## WORK TASK
From the line containing "Verify the deployments" through the last line of the entries below, repeat each line word for word and leave out the rest.

<<<<

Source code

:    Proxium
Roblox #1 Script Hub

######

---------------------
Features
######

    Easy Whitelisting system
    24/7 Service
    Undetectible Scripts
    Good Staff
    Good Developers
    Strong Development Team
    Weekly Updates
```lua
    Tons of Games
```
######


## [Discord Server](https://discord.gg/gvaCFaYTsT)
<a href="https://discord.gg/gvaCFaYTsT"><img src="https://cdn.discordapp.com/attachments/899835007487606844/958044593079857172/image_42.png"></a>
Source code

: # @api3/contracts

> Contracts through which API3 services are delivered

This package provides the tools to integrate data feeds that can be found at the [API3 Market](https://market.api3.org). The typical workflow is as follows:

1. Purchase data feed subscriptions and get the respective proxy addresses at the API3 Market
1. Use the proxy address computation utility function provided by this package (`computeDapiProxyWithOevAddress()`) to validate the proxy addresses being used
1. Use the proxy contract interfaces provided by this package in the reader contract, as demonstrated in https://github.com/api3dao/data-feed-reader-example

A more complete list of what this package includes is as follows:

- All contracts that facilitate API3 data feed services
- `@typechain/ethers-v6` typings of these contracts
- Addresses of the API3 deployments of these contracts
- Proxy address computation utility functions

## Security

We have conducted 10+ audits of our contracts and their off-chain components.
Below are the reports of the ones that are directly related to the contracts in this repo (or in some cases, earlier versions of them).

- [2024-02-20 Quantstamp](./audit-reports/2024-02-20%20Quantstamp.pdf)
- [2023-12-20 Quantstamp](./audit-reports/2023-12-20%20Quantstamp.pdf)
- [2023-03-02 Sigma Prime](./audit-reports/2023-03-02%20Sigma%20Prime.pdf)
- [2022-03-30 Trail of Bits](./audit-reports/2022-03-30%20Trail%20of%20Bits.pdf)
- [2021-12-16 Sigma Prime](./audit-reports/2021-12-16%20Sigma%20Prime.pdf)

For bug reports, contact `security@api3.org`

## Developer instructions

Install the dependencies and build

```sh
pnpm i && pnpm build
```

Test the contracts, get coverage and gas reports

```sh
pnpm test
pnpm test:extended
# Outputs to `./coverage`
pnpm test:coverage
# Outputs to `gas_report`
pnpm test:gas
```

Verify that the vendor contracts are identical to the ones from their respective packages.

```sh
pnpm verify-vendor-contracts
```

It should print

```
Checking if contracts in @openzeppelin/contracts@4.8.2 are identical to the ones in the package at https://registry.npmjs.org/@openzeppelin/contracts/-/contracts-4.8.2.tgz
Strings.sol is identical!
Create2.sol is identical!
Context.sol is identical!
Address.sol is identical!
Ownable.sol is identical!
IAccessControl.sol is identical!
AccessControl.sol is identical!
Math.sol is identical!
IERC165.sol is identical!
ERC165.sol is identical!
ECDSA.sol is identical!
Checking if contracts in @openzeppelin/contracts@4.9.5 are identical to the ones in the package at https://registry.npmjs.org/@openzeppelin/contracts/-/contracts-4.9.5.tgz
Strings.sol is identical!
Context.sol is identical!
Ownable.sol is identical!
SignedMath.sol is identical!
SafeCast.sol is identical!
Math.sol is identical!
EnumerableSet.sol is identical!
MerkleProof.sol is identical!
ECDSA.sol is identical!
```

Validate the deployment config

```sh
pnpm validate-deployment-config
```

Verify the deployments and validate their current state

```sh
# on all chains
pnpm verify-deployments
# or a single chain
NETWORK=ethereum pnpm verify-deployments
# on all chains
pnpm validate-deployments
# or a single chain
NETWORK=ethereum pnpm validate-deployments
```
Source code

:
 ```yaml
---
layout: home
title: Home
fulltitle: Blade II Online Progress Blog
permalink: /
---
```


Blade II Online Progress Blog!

>>>>

## ANSWER TO THIS TASK
Verify the deployments and validate their current state

```sh
# on all chains
pnpm verify-deployments
# or a single chain
NETWORK=ethereum pnpm verify-deployments
# on all chains
pnpm validate-deployments
# or a single chain
NETWORK=ethereum pnpm validate-deployments
```
Source code

:
 ```yaml
---
layout: home
title: Home
fulltitle: Blade II Online Progress Blog
permalink: /
---
```


Blade II Online Progress Blog!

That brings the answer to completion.